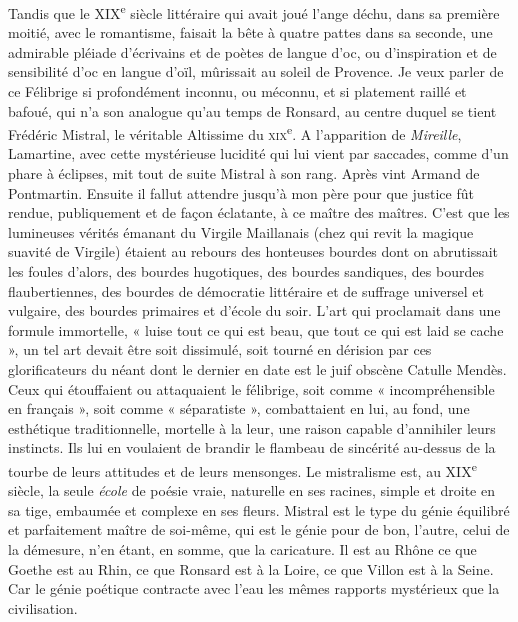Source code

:\documentclass[french,twoside]{book} %
\begin{document}
Tandis que le XIX\textsuperscript{e} siècle littéraire qui avait joué l’ange déchu, dans sa première moitié, avec le romantisme, faisait la bête à quatre pattes dans sa seconde, une admirable pléiade d’écrivains et de poètes de langue d’oc, ou d’inspiration et de sensibilité d’oc en langue d’oïl, mûrissait au soleil de Provence. Je veux parler de ce Félibrige si profondément inconnu, ou méconnu, et si platement raillé et bafoué, qui n’a son analogue qu’au temps de Ronsard, au centre duquel se tient Frédéric Mistral, le véritable Altissime du \textsc{xix}\textsuperscript{e}. A l’apparition de {\itshape Mireille}, Lamartine, avec cette mystérieuse lucidité qui lui vient par saccades, comme d’un phare à éclipses, mit tout de suite Mistral à son rang. Après vint Armand de Pontmartin. Ensuite il fallut attendre jusqu’à mon père pour que justice fût rendue, publiquement et de façon éclatante, à ce maître des maîtres. C’est que les lumineuses vérités émanant du Virgile Maillanais (chez qui revit la magique suavité de Virgile) étaient au rebours des honteuses bourdes dont on abrutissait les foules d’alors, des bourdes hugotiques, des bourdes sandiques, des bourdes flaubertiennes, des bourdes de démocratie littéraire et de suffrage universel et vulgaire, des bourdes primaires et d’école du soir. L’art qui proclamait dans une formule immortelle, « luise tout ce qui est beau, que tout ce qui est laid se cache », un tel art devait être soit dissimulé, soit tourné en dérision par ces glorificateurs du néant dont le dernier en date est le juif obscène Catulle Mendès. Ceux qui étouffaient ou attaquaient le félibrige, soit comme « incompréhensible en français », soit comme « séparatiste », combattaient en lui, au fond, une esthétique traditionnelle, mortelle à la leur, une raison capable d’annihiler leurs instincts. Ils lui en voulaient de brandir le flambeau de sincérité au-dessus de la tourbe de leurs attitudes et de leurs mensonges. Le mistralisme est, au XIX\textsuperscript{e} siècle, la seule {\itshape école} de poésie vraie, naturelle en ses racines, simple et droite en sa tige, embaumée et complexe en ses fleurs. Mistral est le type du génie équilibré et parfaitement maître de soi-même, qui est le génie pour de bon, l’autre, celui de la démesure, n’en étant, en somme, que la caricature. Il est au Rhône ce que Goethe est au Rhin, ce que Ronsard est à la Loire, ce que Villon est à la Seine. Car le génie poétique contracte avec l’eau les mêmes rapports mystérieux que la civilisation.\par
\end{document}
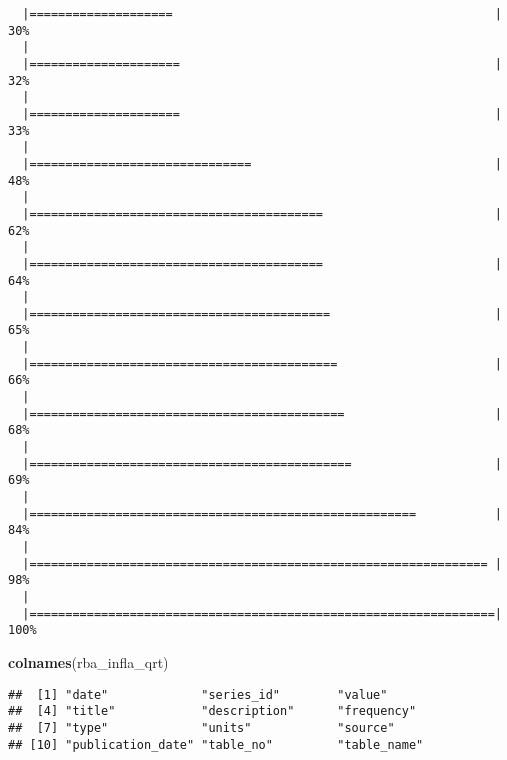 \documentclass[]{article}
\newenvironment{Shaded}{\begin{snugshade}}{\end{snugshade}}
\newcommand{\KeywordTok}[1]{\textcolor[rgb]{0.13,0.29,0.53}{\textbf{#1}}}
\newcommand{\NormalTok}[1]{#1}
\begin{document}
\begin{verbatim}
  |====================                                             |  30%
  |                                                                       
  |=====================                                            |  32%
  |                                                                       
  |=====================                                            |  33%
  |                                                                       
  |===============================                                  |  48%
  |                                                                       
  |=========================================                        |  62%
  |                                                                       
  |=========================================                        |  64%
  |                                                                       
  |==========================================                       |  65%
  |                                                                       
  |===========================================                      |  66%
  |                                                                       
  |============================================                     |  68%
  |                                                                       
  |=============================================                    |  69%
  |                                                                       
  |======================================================           |  84%
  |                                                                       
  |================================================================ |  98%
  |                                                                       
  |=================================================================| 100%
\end{verbatim}

\begin{Shaded}
\begin{Highlighting}[]
      \KeywordTok{colnames}\NormalTok{(rba_infla_qrt)}
\end{Highlighting}
\end{Shaded}

\begin{verbatim}
##  [1] "date"             "series_id"        "value"           
##  [4] "title"            "description"      "frequency"       
##  [7] "type"             "units"            "source"          
## [10] "publication_date" "table_no"         "table_name"
\end{verbatim}
\end{document}
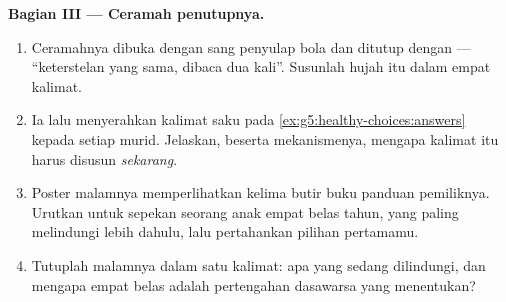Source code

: \begin{problem}
\medskip\noindent\textbf{Bagian III --- Ceramah
penutupnya.}
\begin{enumerate}[resume]
  \item Ceramahnya dibuka dengan sang penyulap bola dan
        ditutup dengan  --- ``keterstelan yang
        sama, dibaca dua kali''. Susunlah hujah itu dalam
        empat kalimat.
  \item Ia lalu menyerahkan kalimat saku pada
        \cref{ex:g5:healthy-choices:answers} kepada setiap
        murid. Jelaskan, beserta mekanismenya, mengapa
        kalimat itu harus disusun \emph{sekarang}.
  \item Poster malamnya memperlihatkan kelima butir buku
        panduan pemiliknya. Urutkan untuk sepekan seorang
        anak empat belas tahun, yang paling melindungi lebih
        dahulu, lalu pertahankan pilihan pertamamu.
  \item Tutuplah malamnya dalam satu kalimat: apa yang
        sedang dilindungi, dan mengapa empat belas adalah
        pertengahan dasawarsa yang menentukan?
\end{enumerate}
\end{problem}
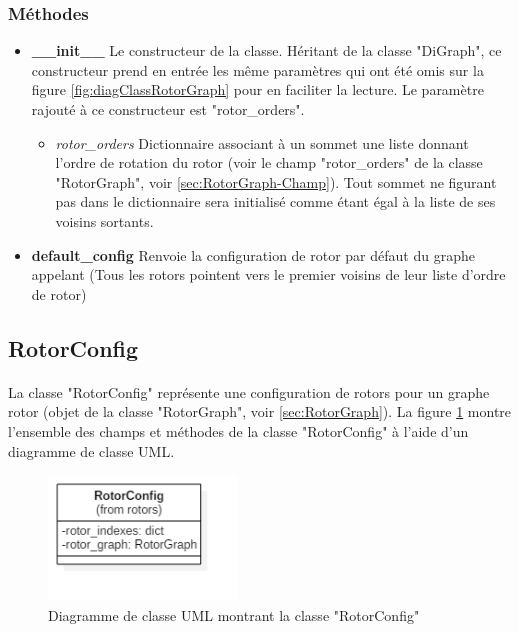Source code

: \documentclass{article}
\begin{document}
			\subsubsection{Méthodes}
				\begin{itemize}
					\item \textbf{\_\_init\_\_}\newline
					Le constructeur de la classe. Héritant de la classe "DiGraph", ce constructeur prend en entrée les même paramètres qui ont été omis sur la figure \ref{fig:diagClassRotorGraph} pour en faciliter la lecture. Le paramètre rajouté à ce constructeur est "rotor\_orders".
					\begin{itemize}
						\item \textit{rotor\_orders}\newline
						Dictionnaire associant à un sommet une liste donnant l'ordre de rotation du rotor (voir le champ "rotor\_orders" de la classe "RotorGraph", voir \ref{sec:RotorGraph-Champ}). Tout sommet ne figurant pas dans le dictionnaire sera initialisé comme étant égal à la liste de ses voisins sortants. 
					\end{itemize}
					\item \textbf{default\_config}\newline
					Renvoie la configuration de rotor par défaut du graphe appelant (Tous les rotors pointent vers le premier voisins de leur liste d'ordre de rotor)
				\end{itemize}
	
		\subsection{RotorConfig}
			\paragraph*{}
			La classe "RotorConfig" représente une configuration de rotors pour un graphe rotor (objet de la classe "RotorGraph", voir \ref{sec:RotorGraph}). La figure \ref{fig:diagClassRotorConfig} montre l'ensemble des champs et méthodes de la classe "RotorConfig" à l'aide d'un diagramme de classe UML.
			
			\begin{figure}[h]
				\includegraphics[width=5cm]{diagClassRotorConfig.png}
				\centering
				\caption{Diagramme de classe UML montrant la classe "RotorConfig"}
				\label{fig:diagClassRotorConfig}
			\end{figure}
			
\end{document}
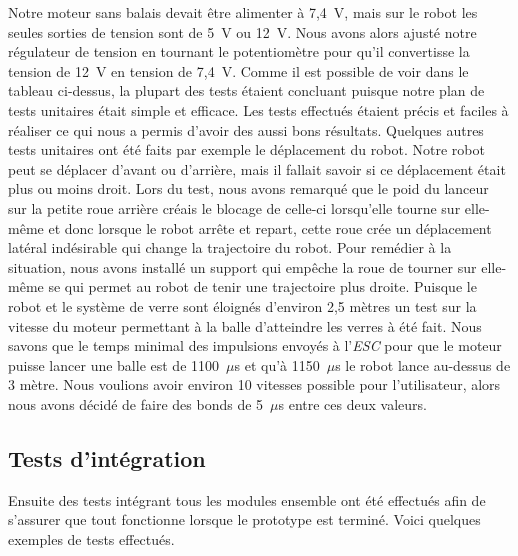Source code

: Notre moteur sans balais devait être alimenter à 7,4~V, mais sur le robot les seules sorties de tension sont de 5~V ou 12~V.
Nous avons alors ajusté notre régulateur de tension en tournant le potentiomètre pour qu’il convertisse la tension de 12~V en tension de 7,4~V.
Comme il est possible de voir dans le tableau ci-dessus, la plupart des tests étaient concluant puisque notre plan de tests unitaires était simple et efficace.
Les tests effectués étaient précis et faciles à réaliser ce qui nous a permis d’avoir des aussi bons résultats.
Quelques autres tests unitaires ont été faits par exemple le déplacement du robot.
Notre robot peut se déplacer d’avant ou d’arrière, mais il fallait savoir si ce déplacement était plus ou moins droit.
Lors du test, nous avons remarqué que le poid du lanceur sur la petite roue arrière créais le blocage de celle-ci lorsqu’elle tourne sur elle-même et donc lorsque le robot arrête et repart, cette roue crée un déplacement latéral indésirable qui change la trajectoire du robot.
Pour remédier à la situation, nous avons installé un support qui empêche la roue de tourner sur elle-même se qui permet au robot de tenir une trajectoire plus droite.
Puisque le robot et le système de verre sont éloignés d’environ 2,5 mètres un test sur la vitesse du moteur permettant à la balle d’atteindre les verres à été fait.
Nous savons que le temps minimal des impulsions envoyés à l'\emph{ESC} pour que le moteur puisse lancer une balle est de 1100~$\mu$s et qu’à 1150~$\mu$s le robot lance au-dessus de 3 mètre.
Nous voulions avoir environ 10 vitesses possible pour l’utilisateur, alors nous avons décidé de faire des bonds de 5~$\mu$s entre ces deux valeurs.

\subsection{Tests d'intégration}

Ensuite des tests intégrant tous les modules ensemble ont été effectués afin de s’assurer que tout fonctionne lorsque le prototype est terminé.
Voici quelques exemples de tests effectués.


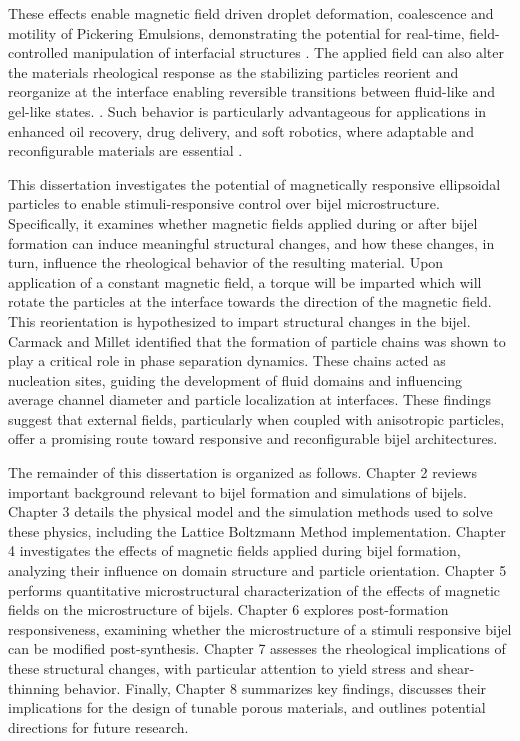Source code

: These effects enable magnetic field driven droplet deformation, coalescence and 
motility of Pickering Emulsions, demonstrating the potential for real-time, field-controlled manipulation of interfacial structures \cite{melle_pickering_2005, tham_magnetophoresis_2021}.
The applied field can also alter the materials rheological response as the stabilizing particles reorient and reorganize at the interface
enabling reversible transitions between fluid-like and gel-like states. \cite{qiao_magnetorheological_2012, melle_pickering_2005}. 
Such behavior is particularly advantageous for applications in enhanced oil recovery, drug delivery, and soft robotics, where adaptable and 
reconfigurable materials are essential \cite{tham_magnetophoresis_2021}.


This dissertation investigates the potential of magnetically responsive ellipsoidal particles to enable stimuli-responsive control over bijel microstructure. Specifically, it examines whether magnetic 
fields applied during or after bijel formation can induce meaningful structural changes, and how these changes, in turn, influence the rheological behavior of the resulting material. Upon application of
a constant magnetic field, a torque will be imparted which will rotate the particles at the interface towards the direction of the magnetic field. This reorientation is hypothesized to impart
structural changes in the bijel. Carmack and Millet identified that the formation of particle chains was shown to play a critical role in phase separation dynamics. These chains acted as 
nucleation sites, guiding the development of fluid domains and influencing average channel diameter and particle localization at interfaces. These findings suggest that external fields, 
particularly when coupled with anisotropic particles, offer a promising route toward responsive and reconfigurable bijel architectures.

The remainder of this dissertation is organized as follows. Chapter 2 reviews important background relevant to bijel formation and simulations of bijels.
Chapter 3 details the physical model and the simulation methods used to solve these physics, including the Lattice Boltzmann Method implementation. Chapter 4 investigates the effects 
of magnetic fields applied during bijel formation, analyzing their influence on domain structure and particle orientation. Chapter 5 performs quantitative microstructural characterization of the effects
of magnetic fields on the microstructure of bijels. Chapter 6 explores post-formation responsiveness, examining whether the microstructure of a stimuli responsive bijel can be modified
post-synthesis. Chapter 7 assesses the rheological implications of these structural changes, with particular attention to yield stress and shear-thinning behavior. Finally, Chapter 8 summarizes 
key findings, discusses their implications for the design of tunable porous materials, and outlines potential directions for future research.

++++++++++++++++++++

- Exercise goal
Scan the material and collect every line that contains "KeywordTok".

- Worked solution
\newcommand{\KeywordTok}[1]{\textcolor[rgb]{0.13,0.29,0.53}{\textbf{#1}}}
      \KeywordTok{colnames}\NormalTok{(rba_infla_qrt)}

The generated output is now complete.